On August 9, 1944, the image of Smokey Bear was born, when the U.S. Forest Service and the Ad Council settled on him as a mascot for their fire-prevention efforts. Six years later, firefighters rescued a real orphaned baby bear that was clinging to a charred tree in a devastating blaze in New Mexico’s Lincoln National Forest. The bear, which had badly burned paws, nicknamed Hotfoot and taken to Santa Fe for treatment. When his story became known — more slowly than today — he was rechristened Smokey Bear, personifying the character created during World War II. Smokey was then moved to the National Zoo Washington, DC.
After receiving millions of visitors a the zoo, Smokey died in 1976, and though another rescued cub took his place, he never found the fame of the original Smokey. After his death, the bear’s body was returned to its home in the Lincoln National Forest, where he was buried without fanfare. Meanwhile, the Smokey Bear Museum had opened in 1961 in the village of Capitan in south-central New Mexico. The museum, housed in a rustic one-room building, is filled with Smokey memorabilia, photos and posters that chronicle the history of Smokey Bear and his message to prevent forest fires, along with the inevitable gift shop chock full of Smokey souvenirs. By the way, it’s Smokey Bear, not Smokey the Bear. The definite article was added by songwriters who needed an extra syllable.
Where to find it? At 102 Smokey Bear Boulevard, on the north side of New Mexico Highway 380, just west of the intersection with State Highway 48, and just east of the Smokey Bear Historical Park, where the famous little cub’s grave is found. Operated by the state Forestry Department, it features a visitor center with exhibits about forest health, forest fires, wildland/urban interface issues, fire ecology, the history of the Cooperative Forest Fire Prevention Program and a theater showing a 10-minute film discussing today’s fire and forest health issues.
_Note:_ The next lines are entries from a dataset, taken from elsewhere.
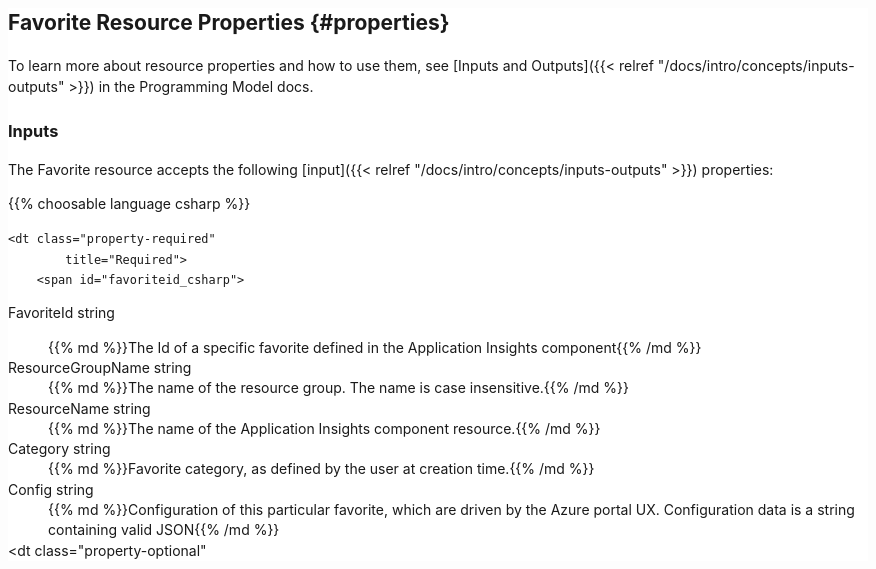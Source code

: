 ## Favorite Resource Properties {#properties}

To learn more about resource properties and how to use them, see [Inputs and Outputs]({{< relref "/docs/intro/concepts/inputs-outputs" >}}) in the Programming Model docs.

### Inputs

The Favorite resource accepts the following [input]({{< relref "/docs/intro/concepts/inputs-outputs" >}}) properties:



{{% choosable language csharp %}}
<dl class="resources-properties">

    <dt class="property-required"
            title="Required">
        <span id="favoriteid_csharp">
<a href="#favoriteid_csharp" style="color: inherit; text-decoration: inherit;">Favorite<wbr>Id</a>
</span>
        <span class="property-indicator"></span>
        <span class="property-type">string</span>
    </dt>
    <dd>{{% md %}}The Id of a specific favorite defined in the Application Insights component{{% /md %}}</dd>
    <dt class="property-required"
            title="Required">
        <span id="resourcegroupname_csharp">
<a href="#resourcegroupname_csharp" style="color: inherit; text-decoration: inherit;">Resource<wbr>Group<wbr>Name</a>
</span>
        <span class="property-indicator"></span>
        <span class="property-type">string</span>
    </dt>
    <dd>{{% md %}}The name of the resource group. The name is case insensitive.{{% /md %}}</dd>
    <dt class="property-required"
            title="Required">
        <span id="resourcename_csharp">
<a href="#resourcename_csharp" style="color: inherit; text-decoration: inherit;">Resource<wbr>Name</a>
</span>
        <span class="property-indicator"></span>
        <span class="property-type">string</span>
    </dt>
    <dd>{{% md %}}The name of the Application Insights component resource.{{% /md %}}</dd>
    <dt class="property-optional"
            title="Optional">
        <span id="category_csharp">
<a href="#category_csharp" style="color: inherit; text-decoration: inherit;">Category</a>
</span>
        <span class="property-indicator"></span>
        <span class="property-type">string</span>
    </dt>
    <dd>{{% md %}}Favorite category, as defined by the user at creation time.{{% /md %}}</dd>
    <dt class="property-optional"
            title="Optional">
        <span id="config_csharp">
<a href="#config_csharp" style="color: inherit; text-decoration: inherit;">Config</a>
</span>
        <span class="property-indicator"></span>
        <span class="property-type">string</span>
    </dt>
    <dd>{{% md %}}Configuration of this particular favorite, which are driven by the Azure portal UX. Configuration data is a string containing valid JSON{{% /md %}}</dd>
    <dt class="property-optional"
An outdoor exhibit features six of the vegetative life zones found in New Mexico, an outdoor amphitheater that is used for educational programs for school groups and the final resting place of the “living symbol” Smokey Bear. Also located at the park is a playground, picnic area with group shelters and the original train depot for the Village of Capitan. Entry is a modest $2 for adults and $1 for children.
Unless you happen to be in Capitan, it’s too late now, but for the record, the grand opening and dedication of the renovated visitors center, guest lecturers and a cake honoring the recent 50th anniversary of the Wilderness Act and of course, the 70th birthday of Smokey Bear’s campaign. Also, celebrations today at the Smokey Bear Ranger Station in Ruidoso.